--- START ---

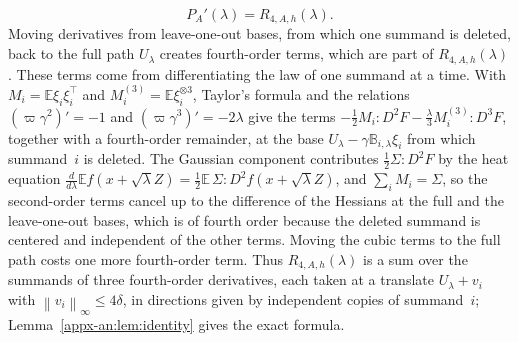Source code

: \documentclass[11pt,letterpaper]{article}
\newif\ifshowrev
\newcommand{\rev}[1]{\ifshowrev{\color{revblue}%
\hypersetup{linkcolor=revblue,citecolor=revblue,urlcolor=revblue}#1}\else#1\fi}
\newenvironment{revblock}{\ifshowrev\color{revblue}%
\hypersetup{linkcolor=revblue,citecolor=revblue,urlcolor=revblue}\fi}{}
\newif\ifshowpass
\newcommand{\pass}[1]{\ifshowpass{\color{revblue}%
\hypersetup{linkcolor=revblue,citecolor=revblue,urlcolor=revblue}#1}\else#1\fi}
\newif\ifshowlin
\newcommand{\lin}[1]{\ifshowlin{\color{revblue}%
\hypersetup{linkcolor=revblue,citecolor=revblue,urlcolor=revblue}#1}\else#1\fi}
\newif\ifshowskill
\newcommand{\sks}[1]{\ifshowskill{\color{revblue}#1}\else#1\fi}
\theoremstyle{remark}
\newcommand{\E}{\mathbb E}
\newcommand{\norm}[1]{\left\lVert#1\right\rVert}
\begin{document}
\begin{equation}
 P_A'(\lambda)=R_{4,A,h}(\lambda).
 \label{zs:identity}
\end{equation}
Moving derivatives from \rev{leave-one-out} bases\lin{, from which one
summand is deleted,} back
to \lin{the full path} \(U_\lambda\)
creates fourth-order terms, \rev{which are part of}
\(R_{4,A,h}(\lambda)\).
\begin{revblock}
These terms come from differentiating the law of one summand at a time.
With \(M_i=\E\xi_i\xi_i^\top\) and \(\sks{M_i^{(3)}}=\E\xi_i^{\otimes3}\), Taylor's
formula and the relations \((\sks{\varpi}\gamma^2)'=-1\) and
\((\sks{\varpi}\gamma^3)'=-2\lambda\) give the terms
\(-\frac12M_i:D^2F-\frac\lambda3\sks{M_i^{(3)}}:D^3F\), together with a fourth-order
remainder, at the base \(U_\lambda-\gamma \sks{\mathbb B}_{i,\lambda}\xi_i\) from which
summand~\(i\) is deleted. The Gaussian component contributes
\(\frac12\Sigma:D^2F\) by the heat equation\pass{
\(\frac d{d\lambda}\E f(x+\sqrt\lambda Z)
=\frac12\E\,\Sigma:D^2f(x+\sqrt\lambda Z)\)}, and \(\sum_iM_i=\Sigma\), so
the second-order terms cancel up to the difference of the Hessians at the
full and the leave-one-out bases, which is of fourth order because the
deleted summand is centered and independent of the other terms. Moving the
cubic terms to the full path costs one more fourth-order term. Thus
\(R_{4,A,h}(\lambda)\) is a sum over the summands of three fourth-order
derivatives, each taken at a translate \(U_\lambda+v_i\) with
\(\norm{v_i}_\infty\le4\delta\), in directions given by independent copies
of summand~\(i\); Lemma~\ref{appx-an:lem:identity} gives the exact formula.
\end{revblock}
\end{document}

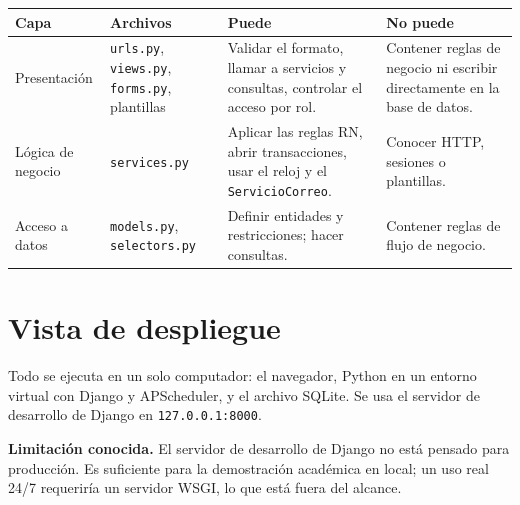 \begin{longtable}{>{\raggedright\arraybackslash}p{2.6cm}>{\raggedright\arraybackslash}p{3.6cm}>{\raggedright\arraybackslash}p{4.2cm}>{\raggedright\arraybackslash}p{4cm}}
\toprule
\textbf{Capa} & \textbf{Archivos} & \textbf{Puede} & \textbf{No puede}\\
\midrule\endhead
Presentación & \texttt{urls.py}, \texttt{views.py}, \texttt{forms.py}, plantillas & Validar el formato, llamar a servicios y consultas, controlar el acceso por rol. & Contener reglas de negocio ni escribir directamente en la base de datos.\\
Lógica de negocio & \texttt{services.py} & Aplicar las reglas RN, abrir transacciones, usar el reloj y el \texttt{ServicioCorreo}. & Conocer HTTP, sesiones o plantillas.\\
Acceso a datos & \texttt{models.py}, \texttt{selectors.py} & Definir entidades y restricciones; hacer consultas. & Contener reglas de flujo de negocio.\\
\bottomrule
\end{longtable}

\section{Vista de despliegue}
Todo se ejecuta en un solo computador: el navegador, Python en un entorno virtual con Django y APScheduler, y el archivo SQLite. Se usa el servidor de desarrollo de Django en \texttt{127.0.0.1:8000}.

\textbf{Limitación conocida.} El servidor de desarrollo de Django no está pensado para producción. Es suficiente para la demostración académica en local; un uso real 24/7 requeriría un servidor WSGI, lo que está fuera del alcance.

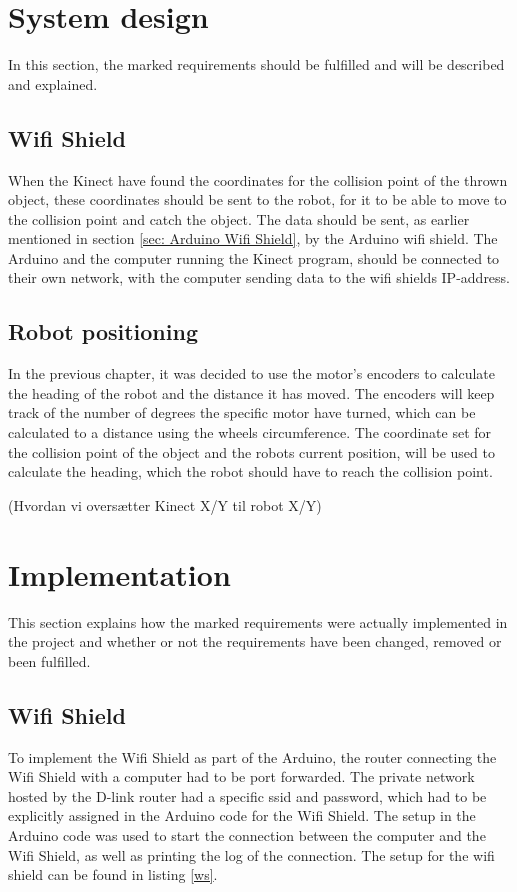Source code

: \section{System design}
 \label{sec:i2System design} 
In this section, the marked requirements should be fulfilled and will be described and explained.  

\subsection{Wifi Shield}
\label{sec:Wifi Shield SD}
When the Kinect have found the coordinates for the collision point of the thrown object, these coordinates should be sent to the robot, for it to be able to move to the collision point and catch the object. 
The data should be sent, as earlier mentioned in section \ref{sec: Arduino Wifi Shield}, by the Arduino wifi shield. The Arduino and the computer running the Kinect program, should be connected to their own network, with the computer sending data to the wifi shields IP-address.

\subsection{Robot positioning}
\label{sec:Robot positioning System Design}
In the previous chapter, it was decided to use the motor's encoders to calculate the heading of the robot and the distance it has moved. The encoders will keep track of the number of degrees the specific motor have turned, which can be calculated to a distance using the wheels circumference.
The coordinate set for the collision point of the object and the robots current position, will be used to calculate the heading, which the robot should have to reach the collision point. 

(Hvordan vi oversætter Kinect X/Y til robot X/Y)

\section{Implementation}
\label{sec:i2Implementation}
This section explains how the marked requirements were actually implemented in the project and whether or not the requirements have been changed, removed or been fulfilled. 

\subsection{Wifi Shield}
\label{sec:Wifi Shield Implementation}
To implement the Wifi Shield as part of the Arduino, the router connecting the Wifi Shield with a computer had to be port forwarded. The private network hosted by the D-link router had a specific ssid and password, which had to be explicitly assigned in the Arduino code for the Wifi Shield. The setup in the Arduino code was used to start the connection between the computer and the Wifi Shield, as well as printing the log of the connection. The setup for the wifi shield can be found in listing \ref{ws}.

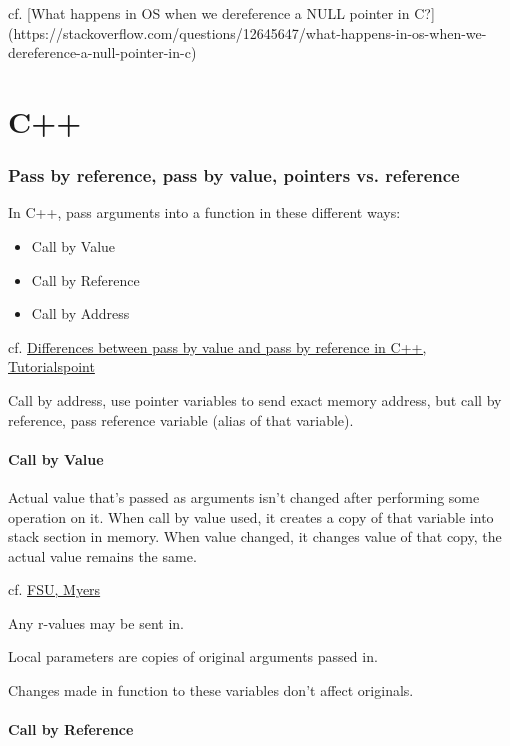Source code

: \documentclass[10pt]{amsart}
\begin{document}
\begin{multicols*}{2}
cf. [What happens in OS when we dereference a NULL pointer in C?](https://stackoverflow.com/questions/12645647/what-happens-in-os-when-we-dereference-a-null-pointer-in-c)

\part{C++}  

\section{Pass by reference, pass by value, pointers vs. reference}

In C++, pass arguments into a function in these different ways:
\begin{itemize}
	\item Call by Value
	\item Call by Reference
	\item Call by Address
\end{itemize}
cf. \href{https://www.tutorialspoint.com/differences-between-pass-by-value-and-pass-by-reference-in-cplusplus}{Differences between pass by value and pass by reference in C++, Tutorialspoint}

Call by address, use pointer variables to send exact memory address, but call by reference, pass reference variable (alias of that variable).

\subsection{Call by Value}

Actual value that's passed as arguments isn't changed after performing some operation on it. When call by value used, it creates a copy of that variable into stack section in memory. When value changed, it changes value of that copy, the actual value remains the same.

cf. \href{https://www.cs.fsu.edu/~myers/c++/notes/references.html}{FSU, Myers}

Any r-values may be sent in.

Local parameters are copies of original arguments passed in.

Changes made in function to these variables don't affect originals.

\subsection{Call by Reference}


\end{multicols*}
\end{document}
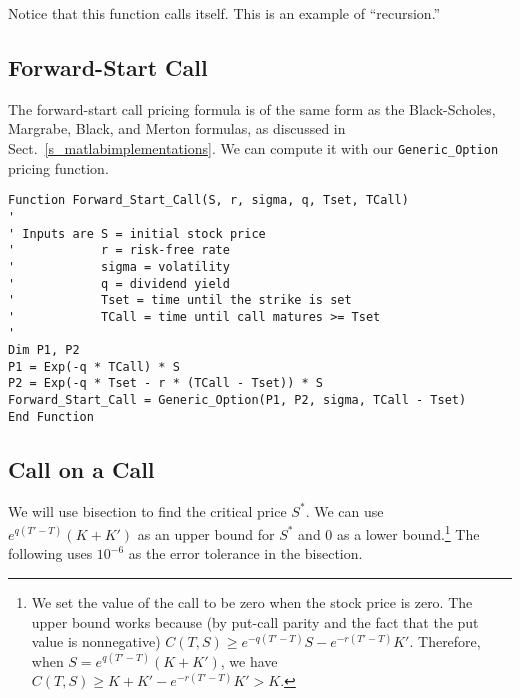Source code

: \noindent Notice that this function calls itself.  This is an example of ``recursion.''


\subsection*{Forward-Start Call}

The forward-start call pricing formula is of the same form as the Black-Scholes, Margrabe, Black, and Merton formulas, as discussed in Sect.~\ref{s_matlabimplementations}.  We can compute it with our \verb!Generic_Option! pricing function.

\small\begin{verbatim}
Function Forward_Start_Call(S, r, sigma, q, Tset, TCall)
'
' Inputs are S = initial stock price
'            r = risk-free rate
'            sigma = volatility
'            q = dividend yield
'            Tset = time until the strike is set
'            TCall = time until call matures >= Tset
'
Dim P1, P2
P1 = Exp(-q * TCall) * S
P2 = Exp(-q * Tset - r * (TCall - Tset)) * S
Forward_Start_Call = Generic_Option(P1, P2, sigma, TCall - Tset)
End Function
\end{verbatim}\normalsize


\subsection*{Call on a Call}

We will use bisection to find the critical price $S^*$.  We can use $e^{q(T'-T)}(K+K')$ as an upper bound for $S^*$ and 0 as a lower bound.\footnote{We set the value of the call to be zero when the stock price is zero.  The upper bound works because (by put-call parity and the fact that the put value is nonnegative) $C(T,S) \geq e^{-q(T'-T)}S-e^{-r(T'-T)}K'$.  Therefore, when $S = e^{q(T'-T)}(K+K')$, we have 
$C(T,S) \geq K + K' - e^{-r(T'-T)}K' > K$.
}  
The following uses $10^{-6}$ as the error tolerance in the bisection.

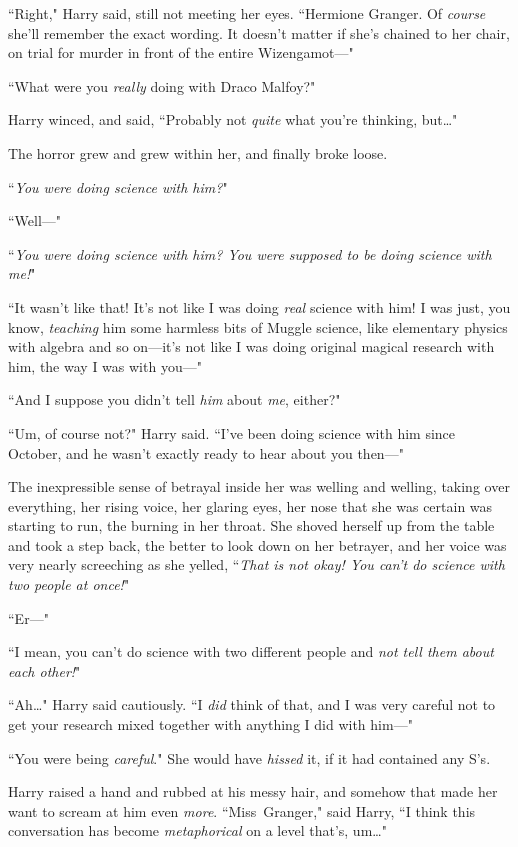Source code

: ``Right," Harry said, still not meeting her eyes. ``Hermione Granger. Of \emph{course} she'll remember the exact wording. It doesn't matter if she's chained to her chair, on trial for murder in front of the entire Wizengamot—"

``What were you \emph{really} doing with Draco Malfoy?"

Harry winced, and said, ``Probably not \emph{quite} what you're thinking, but{\ldots}"

The horror grew and grew within her, and finally broke loose.

``\emph{You were doing \emph{science} with him?}"

``Well—"

``\emph{You were doing \emph{science} with him? You were supposed to be doing science with \emph{me}!}"

``It wasn't like that! It's not like I was doing \emph{real} science with him! I was just, you know, \emph{teaching} him some harmless bits of Muggle science, like elementary physics with algebra and so on—it's not like I was doing original magical research with him, the way I was with you—"

``And I suppose you didn't tell \emph{him} about \emph{me}, either?"

``Um, of course not?" Harry said. ``I've been doing science with him since October, and he wasn't exactly ready to hear about you then—"

The inexpressible sense of betrayal inside her was welling and welling, taking over everything, her rising voice, her glaring eyes, her nose that she was certain was starting to run, the burning in her throat. She shoved herself up from the table and took a step back, the better to look down on her betrayer, and her voice was very nearly screeching as she yelled, ``\emph{That is not okay! You can't do science with two people at once!}"

``Er—"

``I mean, you can't do science with two different people and \emph{not tell them about each other!}"

``Ah{\ldots}" Harry said cautiously. ``I \emph{did} think of that, and I was very careful not to get your research mixed together with anything I did with him—"

``You were being \emph{careful}." She would have \emph{hissed} it, if it had contained any S's.

Harry raised a hand and rubbed at his messy hair, and somehow that made her want to scream at him even \emph{more}. ``Miss~Granger," said Harry, ``I think this conversation has become \emph{metaphorical} on a level that's, um{\ldots}"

--- END ---

[Your task]: Everything from the line containing "Harry said cautiously." to the last line of the material above must be copied exactly, and only that.

[Answer for this exercise]:
``Ah{\ldots}" Harry said cautiously. ``I \emph{did} think of that, and I was very careful not to get your research mixed together with anything I did with him—"

``You were being \emph{careful}." She would have \emph{hissed} it, if it had contained any S's.

Harry raised a hand and rubbed at his messy hair, and somehow that made her want to scream at him even \emph{more}. ``Miss~Granger," said Harry, ``I think this conversation has become \emph{metaphorical} on a level that's, um{\ldots}"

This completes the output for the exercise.